事業のグローバル化に対応した国外知的財産権の強化
当社グループの2024年度海外売上収益比率は70%超となっています。このような事業のグローバル化に対応し、国外での特許出願・権利化を強化しています。なお、2024年度の国外への特許出願比率は73%でした。また、国外グループ会社での開発にあたり知財ポリシーの作成支援など、知財活動のサポートを行っています。
知的財産権データ(特許)
| 年度 | 2020 | 2021 | 2022 | 2023 | 2024 | |
|---|---|---|---|---|---|---|
| 特許出願件数 | 1,623 | 1,548 | 1,775 | 1,828 | 1,837 | |
| 国内 | 407 | 435 | 488 | 491 | 501 | |
| 国外 | 1,216 | 1,113 | 1,287 | 1,337 | 1,336 | |
| 特許保有件数 | 8,572 | 8,900 | 9,213 | 9,786 | 11,138 | |
| 国内 | 3,773 | 3,846 | 3,875 | 3,906 | 4,443 | |
| 国外 | 4,799 | 5,054 | 5,338 | 5,880 | 6,695 | |
各年度のデータは翌年度5月集計時点のデータ
新たなソリューションを生み出す「場」づくり
知財の確保だけでなく部門を超えたソリューション創生の場づくりにも積極的に取り組んでいます。
例えば、製品横断でソリューションアイデアを議論する場の提供を行っています。
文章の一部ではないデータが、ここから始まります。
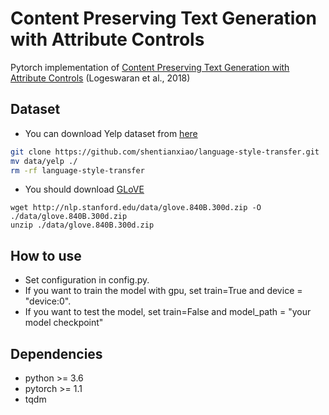 # Content Preserving Text Generation with Attribute Controls
Pytorch implementation of [Content Preserving Text Generation with Attribute Controls](https://arxiv.org/abs/1811.01135) (Logeswaran et al., 2018) 

## Dataset
* You can download Yelp dataset from [here](https://github.com/shentianxiao/language-style-transfer) 
```bash
git clone https://github.com/shentianxiao/language-style-transfer.git
mv data/yelp ./
rm -rf language-style-transfer
```
* You should download [GLoVE](https://nlp.stanford.edu/pubs/glove.pdf)
```
wget http://nlp.stanford.edu/data/glove.840B.300d.zip -O ./data/glove.840B.300d.zip 
unzip ./data/glove.840B.300d.zip
```

## How to use
* Set configuration in config.py. 
* If you want to train the model with gpu, set train=True and device = "device:0".
* If you want to test the model, set train=False and model_path = "your model checkpoint" 

## Dependencies
* python >= 3.6
* pytorch >= 1.1
* tqdm



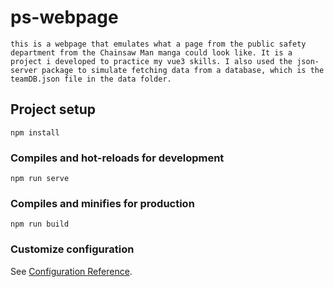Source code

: # ps-webpage
```
this is a webpage that emulates what a page from the public safety department from the Chainsaw Man manga could look like. It is a project i developed to practice my vue3 skills. I also used the json-server package to simulate fetching data from a database, which is the teamDB.json file in the data folder.
```
## Project setup
```
npm install
```

### Compiles and hot-reloads for development
```
npm run serve
```

### Compiles and minifies for production
```
npm run build
```

### Customize configuration
See [Configuration Reference](https://cli.vuejs.org/config/).
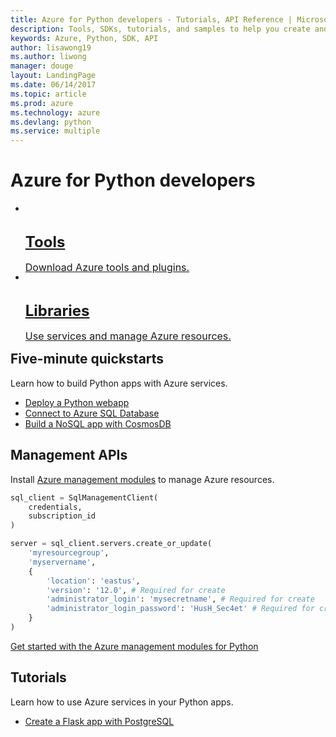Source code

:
 ```yaml
---
title: Azure for Python developers - Tutorials, API Reference | Microsoft Docs
description: Tools, SDKs, tutorials, and samples to help you create and deploy Python apps to Azure.
keywords: Azure, Python, SDK, API
author: lisawong19  
ms.author: liwong
manager: douge
layout: LandingPage
ms.date: 06/14/2017
ms.topic: article
ms.prod: azure
ms.technology: azure
ms.devlang: python
ms.service: multiple
---
```


# Azure for Python developers

<ul class="cardsY panelContent">
    <li>
        <a href="python-azure-tools.md">
            <div class="cardSize">
                <div class="cardPadding">
                    <div class="card" style="height: 84px">
                        <div class="cardImageOuter" style="margin-top: 12px">
                            <div class="cardImage">
                                <img src="/media/common/i_tools.svg" alt="" />
                            </div>
                        </div>
                        <div class="cardText">
                            <h3 style="margin-bottom: 0; font-size: 24px">Tools</h3>
                            <p style="font-size: 1rem">Download Azure tools and plugins.</p>
                        </div>
                    </div>
                </div>
            </div>
        </a>
    </li>
    <li>
        <a href="python-sdk-azure-install.md">
            <div class="cardSize">
                <div class="cardPadding">
                    <div class="card" style="height: 84px">
                        <div class="cardImageOuter" style="margin-top: 12px">
                            <div class="cardImage">
                                <img src="/media/common/i_reference.svg" alt="" />
                            </div>
                        </div>
                        <div class="cardText">
                            <h3 style="margin-bottom: 0; font-size: 24px">Libraries</h3>
                            <p style="font-size: 1rem">Use services and manage Azure resources.</p>
                        </div>
                    </div>
                </div>
            </div>
        </a>
    </li>
</ul>


## Five-minute quickstarts
Learn how to build Python apps with Azure services.
<ul>
   <li><a href="https://docs.microsoft.com/azure/app-service-web/app-service-web-get-started-python">Deploy a Python webapp</a></li>
    <li><a href="https://docs.microsoft.com/azure/sql-database/sql-database-connect-query-python">Connect to Azure SQL Database</a></li>
    <li><a href="https://docs.microsoft.com/azure/cosmos-db/documentdb-python-application">Build a NoSQL app with CosmosDB</a></li>
</ul>

## Management APIs

Install [Azure management modules](python-sdk-azure-install.md) to manage Azure resources. 

```python
sql_client = SqlManagementClient(
    credentials,
    subscription_id
)

server = sql_client.servers.create_or_update(
    'myresourcegroup',
    'myservername',
    {
        'location': 'eastus',
        'version': '12.0', # Required for create
        'administrator_login': 'mysecretname', # Required for create
        'administrator_login_password': 'HusH_Sec4et' # Required for create
    }
)
```

[Get started with the Azure management modules for Python](python-sdk-azure-get-started.md)

## Tutorials

Learn how to use Azure services in your Python apps.
<ul>
    <li><a href="https://docs.microsoft.com/azure/app-service-web/app-service-web-tutorial-docker-python-postgresql-app">Create a Flask app with PostgreSQL</a></li>
</ul>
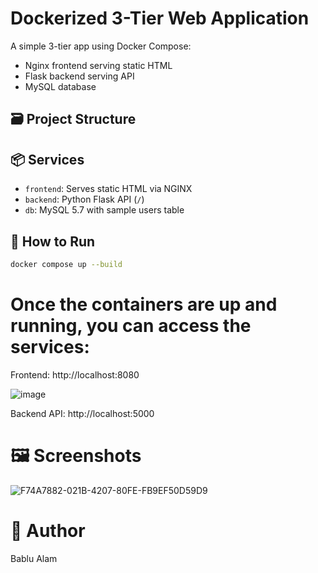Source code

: # Dockerized 3-Tier Web Application

A simple 3-tier app using Docker Compose:
- Nginx frontend serving static HTML
- Flask backend serving API
- MySQL database

## 🗃️ Project Structure



## 📦 Services

- `frontend`: Serves static HTML via NGINX
- `backend`: Python Flask API (`/`)
- `db`: MySQL 5.7 with sample users table

## 🚀 How to Run

```bash
docker compose up --build
```

# **Once the containers are up and running, you can access the services:**

Frontend: http://localhost:8080

![image](https://github.com/user-attachments/assets/b5c41320-9bf0-4354-92ec-243f9f5e49bf)


Backend API: http://localhost:5000

# 🖼️ Screenshots
![F74A7882-021B-4207-80FE-FB9EF50D59D9](https://github.com/user-attachments/assets/67259424-8b0e-40b3-9715-dba21fbaf486)


# 🙌 Author
  Bablu Alam

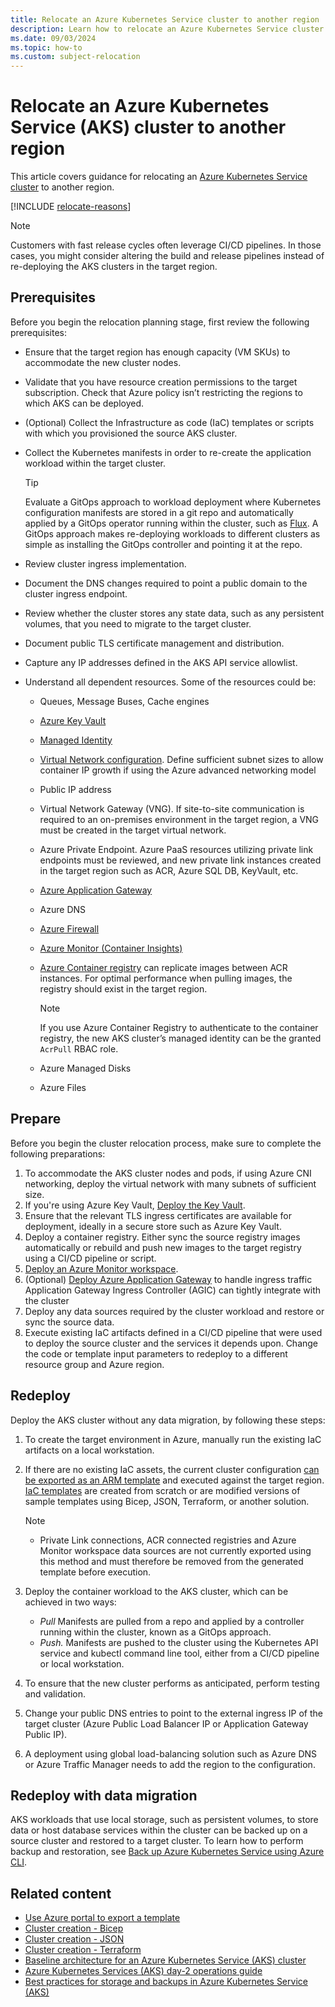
 ```yaml
---
title: Relocate an Azure Kubernetes Service cluster to another region
description: Learn how to relocate an Azure Kubernetes Service cluster to another region
ms.date: 09/03/2024
ms.topic: how-to
ms.custom: subject-relocation
---
```


# Relocate an Azure Kubernetes Service (AKS) cluster to another region

This article covers guidance for relocating an [Azure Kubernetes Service cluster](/azure/aks/what-is-aks) to another region.

[!INCLUDE [relocate-reasons](./includes/service-relocation-reason-include.md)]

> [!NOTE]
> Customers with fast release cycles often leverage CI/CD pipelines. In those cases, you might consider altering the build and release pipelines instead of re-deploying the AKS clusters in the target region.

## Prerequisites

Before you begin the relocation planning stage, first review the following prerequisites:

- Ensure that the target region has enough capacity (VM SKUs) to accommodate the new cluster nodes.
- Validate that you have resource creation permissions to the target subscription. Check that Azure policy isn’t restricting the regions to which AKS can be deployed.
- (Optional) Collect the Infrastructure as code (IaC) templates or scripts with which you provisioned the source AKS cluster.
- Collect the Kubernetes manifests in order to re-create the application workload within the target cluster.

    >[!TIP]
    >Evaluate a GitOps approach to workload deployment where Kubernetes configuration manifests are stored in a git repo and automatically applied by a GitOps operator running within the cluster, such as [Flux](/azure/azure-arc/kubernetes/conceptual-gitops-flux2). A GitOps approach makes re-deploying workloads to different clusters as simple as installing the GitOps controller and pointing it at the repo.

- Review cluster ingress implementation.
- Document the DNS changes required to point a public domain to the cluster ingress endpoint.
- Review whether the cluster stores any state data, such as any persistent volumes, that you need to migrate to the target cluster.
- Document public TLS certificate management and distribution.
- Capture any IP addresses defined in the AKS API service allowlist.
- Understand all dependent resources. Some of the resources could be:

  - Queues, Message Buses, Cache engines
  - [Azure Key Vault](./relocation-key-vault.md)
  - [Managed Identity](/entra/identity/managed-identities-azure-resources/how-to-managed-identity-regional-move)
  - [Virtual Network configuration](./relocation-virtual-network.md). Define sufficient subnet sizes to allow container IP growth if using the Azure advanced networking model
  - Public IP address
  - Virtual Network Gateway (VNG). If site-to-site communication is required to an on-premises environment in the target region, a VNG must be created in the target virtual network.
  - Azure Private Endpoint. Azure PaaS resources utilizing private link endpoints must be reviewed, and new private link instances created in the target region such as ACR, Azure SQL DB, KeyVault, etc.
  - [Azure Application Gateway](./relocation-app-gateway.md)
  - Azure DNS
  - [Azure Firewall](./relocation-firewall.md)
  - [Azure Monitor (Container Insights)](./relocation-log-analytics.md)
  - [Azure Container registry](relocation-container-registry.md) can replicate images between ACR instances. For optimal performance when pulling images, the registry should exist in the target region.

      >[!NOTE]
      >If you use Azure Container Registry to authenticate to the container registry, the new AKS cluster’s managed identity can be the granted `AcrPull` RBAC role.

  - Azure Managed Disks
  - Azure Files

## Prepare

Before you begin the cluster relocation process, make sure to complete the following preparations:

1. To accommodate the AKS cluster nodes and pods, if using Azure CNI networking, deploy the virtual network with many subnets of sufficient size.
1. If you're using Azure Key Vault, [Deploy the Key Vault](./relocation-key-vault.md).
1. Ensure that the relevant TLS ingress certificates are available for deployment, ideally in a secure store such as Azure Key Vault.
1. Deploy a container registry. Either sync the source registry images automatically or rebuild and push new images to the target registry using a CI/CD pipeline or script.
1. [Deploy an Azure Monitor workspace](./relocation-log-analytics.md).
1. (Optional) [Deploy Azure Application Gateway](./relocation-app-gateway.md) to handle ingress traffic Application Gateway Ingress Controller (AGIC) can tightly integrate with the cluster
1. Deploy any data sources required by the cluster workload and restore or sync the source data.
1. Execute existing IaC artifacts defined in a CI/CD pipeline that were used to deploy the source cluster and the services it depends upon. Change the code or template input parameters to redeploy to a different resource group and Azure region.

## Redeploy

Deploy the AKS cluster without any data migration, by following these steps:

1. To create the target environment in Azure, manually run the existing IaC artifacts on a local workstation.
1. If there are no existing IaC assets, the current cluster configuration [can be exported as an ARM template](/azure/azure-resource-manager/templates/export-template-portal) and executed against the target region. [IaC templates](/azure/templates/) are created from scratch or are modified versions of sample templates using Bicep, JSON, Terraform, or another solution.

    >[!NOTE]
    >- Private Link connections, ACR connected registries and Azure Monitor workspace data sources are not currently exported using this method and must therefore be removed from the generated template before execution.

1. Deploy the container workload to the AKS cluster, which can be achieved in two ways:

    - *Pull* Manifests are pulled from a repo and applied by a controller running within the cluster, known as a GitOps approach.
    - *Push.* Manifests are pushed to the cluster using the Kubernetes API service and kubectl command line tool, either from a CI/CD pipeline or local workstation.

1. To ensure that the new cluster performs as anticipated, perform testing and validation.
1. Change your public DNS entries to point to the external ingress IP of the target cluster (Azure Public Load Balancer IP or Application Gateway Public IP).
1. A deployment using global load-balancing solution such as Azure DNS or Azure Traffic Manager needs to add the region to the configuration.

## Redeploy with data migration

AKS workloads that use local storage, such as persistent volumes, to store data or host database services within the cluster can be backed up on a source cluster and restored to a target cluster. To learn how to perform backup and restoration, see [Back up Azure Kubernetes Service using Azure CLI](/azure/backup/azure-kubernetes-service-cluster-backup-using-cli).

## Related content

- [Use Azure portal to export a template](/azure/azure-resource-manager/templates/export-template-portal)
- [Cluster creation - Bicep](/azure/templates/microsoft.containerservice/managedclusters?tabs=bicep)
- [Cluster creation - JSON](/azure/templates/microsoft.containerservice/managedclusters?tabs=json)
- [Cluster creation - Terraform](https://registry.terraform.io/providers/hashicorp/azurerm/latest/docs/resources/kubernetes_cluster)
- [Baseline architecture for an Azure Kubernetes Service (AKS) cluster](/azure/architecture/reference-architectures/containers/aks/secure-baseline-aks)
- [Azure Kubernetes Services (AKS) day-2 operations guide](/azure/architecture/operator-guides/aks/day-2-operations-guide)
- [Best practices for storage and backups in Azure Kubernetes Service (AKS)](/azure/aks/operator-best-practices-storage)

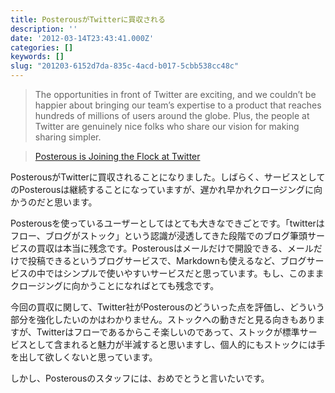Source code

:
 ```yaml
---
title: PosterousがTwitterに買収される
description: ''
date: '2012-03-14T23:43:41.000Z'
categories: []
keywords: []
slug: "201203-6152d7da-835c-4acd-b017-5cbb538cc48c"
---
```

> The opportunities in front of Twitter are exciting, and we couldn’t be happier about bringing our team’s expertise to a product that reaches hundreds of millions of users around the globe. Plus, the people at Twitter are genuinely nice folks who share our vision for making sharing simpler.

> [Posterous is Joining the Flock at Twitter](http://blog.posterous.com/big-news)

PosterousがTwitterに買収されることになりました。しばらく、サービスとしてのPosterousは継続することになっていますが、遅かれ早かれクロージングに向かうのだと思います。

Posterousを使っているユーザーとしてはとても大きなできごとです。「twitterはフロー、ブログがストック」という認識が浸透してきた段階でのブログ筆頭サービスの買収は本当に残念です。Posterousはメールだけで開設できる、メールだけで投稿できるというブログサービスで、Markdownも使えるなど、ブログサービスの中ではシンプルで使いやすいサービスだと思っています。もし、このままクロージングに向かうことになればとても残念です。

今回の買収に関して、Twitter社がPosterousのどういった点を評価し、どういう部分を強化したいのかはわかりません。ストックへの動きだと見る向きもありますが、Twitterはフローであるからこそ楽しいのであって、ストックが標準サービスとして含まれると魅力が半減すると思いますし、個人的にもストックには手を出して欲しくないと思っています。

しかし、Posterousのスタッフには、おめでとうと言いたいです。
担当製品の異なる設計部門の技術者を集め、製品単位ではなく当社全体での強みと不足を理解し、事業全体でどうありたいかをより中長期的な視点で製品連携の観点で議論する場を提供することで、製品ごとの価値提供にとどまらない新たなソリューションアイデアの創生に貢献しています。
他にも、お客様の状況をよく知る営業部門やマーケティング部門と、既存製品をよく知る設計部門の技術者を集め、既存の製品・システム構造に縛られない議論ができる場を提供することで、既存製品の開発・改良の過程で得た知見に基づくアイデアにとどまらないソリューションアイデアの創生に貢献しています。